Strindberg Symposium
Sarah E Orlando

Guest director Robert Brustein leads actors in a rendition of an act from Strindberg's play "The Father" as part of the Harvard Strindberg Symposium held at the Barker Center this weekend.

“If a bomb went off in this room at this moment, the cause of Strindberg would be set back a century,” one monocle-clad audience member observed as a crowd of scholars shuffled into the Barker Center’s Thompson Room on Friday afternoon. The group, a collection of translators, directors, professors, and filmmakers, had gathered for the Harvard Strindberg Symposium. To distinguish it from similar academic events, the symposium was filled with both critical and performative reinterpretations designed to show its enduring depth and broad relevance of Strindberg’s work. “Modern theater would not have existed without him. That’s a fact,” said Ursula A.L. Lindqvist, preceptor for Scandinavian languages and director of Undergraduate Studies for Scandinavian.

August Strindberg, as Lindqvist explained during the first lecture, was a Swedish writer whose enormous body of work has always had a complicated critical reputation. He is usually thought of as a misogynist, and his attitude towards women has became so infamous that Woody Allen has quipped about it in his 1979 film “Manhattan.” Lindqvist, however, believes that focusing on this specific reading of his character is unfair. “It’s not desirable or responsible to label Strindberg a misogynist,” she said. “It is undeniable that today Strindberg remains one of the great modernists.”

These underappreciated strains were addressed in lectures given by Harvard Professor Martin Puchner and University of Illinois Professor Anna Westerståhl Stenport. Puchner, who discussed the 1903 play “Hellas,” identified the Swede as a modern champion of the philosophical drama that originated with Plato’s Socratic dialogues.

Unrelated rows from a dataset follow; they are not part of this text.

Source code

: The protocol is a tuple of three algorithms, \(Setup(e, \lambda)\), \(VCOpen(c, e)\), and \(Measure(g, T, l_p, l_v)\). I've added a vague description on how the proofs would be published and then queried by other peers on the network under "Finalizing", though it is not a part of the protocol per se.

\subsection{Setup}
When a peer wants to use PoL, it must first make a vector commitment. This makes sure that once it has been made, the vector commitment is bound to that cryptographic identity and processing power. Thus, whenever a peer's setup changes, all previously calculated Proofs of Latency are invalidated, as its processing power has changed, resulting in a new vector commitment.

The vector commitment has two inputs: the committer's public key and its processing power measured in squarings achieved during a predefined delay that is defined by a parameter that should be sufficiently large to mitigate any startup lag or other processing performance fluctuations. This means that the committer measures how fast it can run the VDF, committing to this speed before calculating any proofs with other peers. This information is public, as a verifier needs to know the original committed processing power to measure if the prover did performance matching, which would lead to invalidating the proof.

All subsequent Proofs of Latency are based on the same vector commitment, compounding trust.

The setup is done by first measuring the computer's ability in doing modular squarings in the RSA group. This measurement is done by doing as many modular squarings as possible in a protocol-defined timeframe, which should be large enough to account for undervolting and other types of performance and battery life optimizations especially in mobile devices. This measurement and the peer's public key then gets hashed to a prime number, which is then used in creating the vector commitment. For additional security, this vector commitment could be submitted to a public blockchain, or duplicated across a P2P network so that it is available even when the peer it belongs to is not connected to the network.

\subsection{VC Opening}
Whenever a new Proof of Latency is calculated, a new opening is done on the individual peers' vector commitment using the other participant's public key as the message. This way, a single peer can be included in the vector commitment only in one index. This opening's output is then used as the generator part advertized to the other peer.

Stenport’s speech, which focused on the 1901 play “Dance of Death,” was a more explicit attempt to move away from the criticism that has colored Strindberg’s work; as she noted, the somewhat reductive interpretations that emerged upon the work’s premiere have persisted to this day. “The marriage drama plot, the religious conversion plot—it’s there, but there’s so much more,” Stenport said. Her speech examined how the play’s harsh social critique, layed out in a highly expressionistic manner, has not been examined in traditional studies of the work. By examining historical evidence, she was able to convincingly claim that the play’s unorthodox set design was meant to evoke late 19th century prisons.

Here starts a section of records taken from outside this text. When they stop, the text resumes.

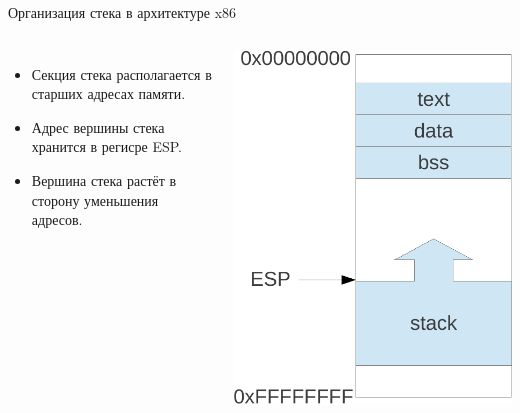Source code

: \documentclass[utf8, russian]{beamer}
\begin{document}
    \begin{frame}{Организация стека в архитектуре x86}
        \begin{columns}
        \begin{itemize}
            \item Секция стека располагается в старших адресах памяти. 
            \item Адрес вершины стека хранится в регисре ESP.
            \item Вершина стека растёт в сторону уменьшения адресов. 
        \end{itemize}
            \includegraphics[width=\linewidth]{fig/segments.pdf}
        \end{columns}
    \end{frame}
\end{document}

Such critical reevaluations were augmented by one of the most distinctive elements of the symposium: the inclusion of staged readings of Strindberg’s work. Excerpts from ”Hellas” and “Dance of Death” preceded Puchner’s and Stenport’s lectures and gave their claims context. Lindqvist feels that these performances were an integral part of the symposium. “We’re actually showcasing the creative work, which is the reason we’re all here,” says Lindqvist. “What better way to understand Strindberg than to come in contact with his work directly?”

These performances served another purpose; as David R. Grieder ’14, who helped publicize the event, explained, they are one of several elements in the symposium designed to appeal to undergraduates. For Lindqvist, getting students excited was a major goal of the event. While researching previous Strindberg events at Harvard, she discovered that in the middle of the 20th century students used to frequently stage his plays at venues such as the Loeb Ex. Since then, however, that interest has been lost. “Since the 1960s, he has definitely not been at the forefront of student consciousness. We need to reintroduce Strindberg,” Lindqvist said.

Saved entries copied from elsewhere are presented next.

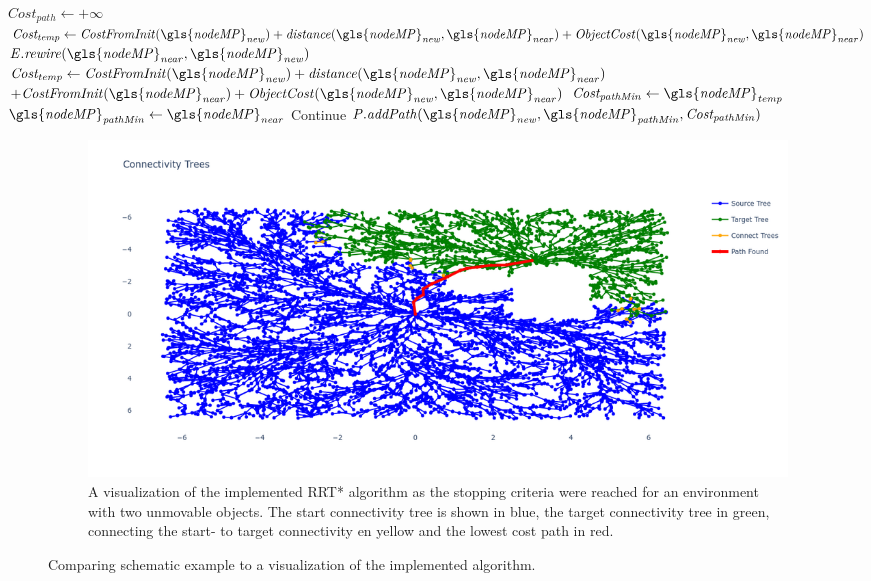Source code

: \begin{algorithm}[H]
\begin{algorithmic}[1]
{{\hspace{-0.1cm}\colorbox{my_green}{\parbox{\linewidth}{%
    \State $\mathit{Cost_{path}} \leftarrow +\infty$ 
    \State $\mathit{Cost_{temp}} \leftarrow \mathit{CostFromInit(\gls{nodeMP}_{new}) + distance(\gls{nodeMP}_{new}, \gls{nodeMP}_{near}) + ObjectCost(\gls{nodeMP}_{new}, \gls{nodeMP}_{near})}$
    \State $\mathit{E.rewire(\gls{nodeMP}_{near}, \gls{nodeMP}_{new})}$
        \EndIf
      \Else {}
      \State $\mathit{Cost_{temp} \leftarrow CostFromInit(\gls{nodeMP}_{new}) + distance(\gls{nodeMP}_{new}, \gls{nodeMP}_{near})} $ \newline\hspace*{10em} $+ \mathit{CostFromInit(\gls{nodeMP}_{near}) + ObjectCost(\gls{nodeMP}_{new}, \gls{nodeMP}_{near})}$
          \State $\mathit{Cost_{pathMin} \leftarrow \gls{nodeMP}_{temp}}$
          \State $\mathit{\gls{nodeMP}_{pathMin} \leftarrow \gls{nodeMP}_{near}}$
          \EndIf
      \EndIf
          \State Continue
      \Else
      \State $\mathit{P.addPath(\gls{nodeMP}_{new}, \gls{nodeMP}_{pathMin}, Cost_{pathMin})}$
      \EndIf
    \EndFor
}}
\EndWhile
}}
\end{algorithmic}
\end{algorithm}

\begin{figure}[H]
    \centering

    \begin{subfigure}{\textwidth}
    \hspace{-0.7cm}
    \includegraphics[width=1.1\textwidth]{figures/required_background/mp/mp_the_real_deal.png}
    \caption{A visualization of the implemented \acs{RRT*} algorithm as the stopping criteria were reached for an environment with two unmovable objects. The start connectivity tree is shown in blue, the target connectivity tree in green, connecting the start- to target connectivity en yellow and the lowest cost path in red.}
    \end{subfigure}
    \label{fig:motion_planner_comparison}%
    \caption{Comparing schematic example to a visualization of the implemented algorithm.}
\end{figure}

Ture Rangström, artistic director at the Intima Teatern in Stockholm, Sweden, feels that Strindberg is growing in popularity among the youth because of his modernist aesthetic. “Young directors want to do Strindberg because they feel he is more free, more experimental,” he says. Strindberg’s work was explored by radical reinterpretations of his plays, as well as more conventionally staged scenes. Filmmaker and choreographer Gabrielle Lansner, for instance, showed her short film “The Stronger,” which explores Strindberg’s eponymous 1889 play through the medium of dance. Other interpretations were discussed by scholar Victor Grovas, who spoke about Mexican stagings of Strindberg, including versions done by the cult filmmaker Alejandro Jodorowsky.

What was most compelling about Grovas’s speech was how it displayed the universal appeal of Strindberg’s work, despite his tarnished critical reputation. These sentiments were shared by Grieder. “The longer I worked on it, the more I realized its magnitude,” he says. “People are going wild in Sweden right now for the centennial of his death.” Details such as this abounded at the symposium, and showcased a desire to revive popular interest in Strindberg. “If you make a symposium like this, this is how it starts,” Rangström said, smiling.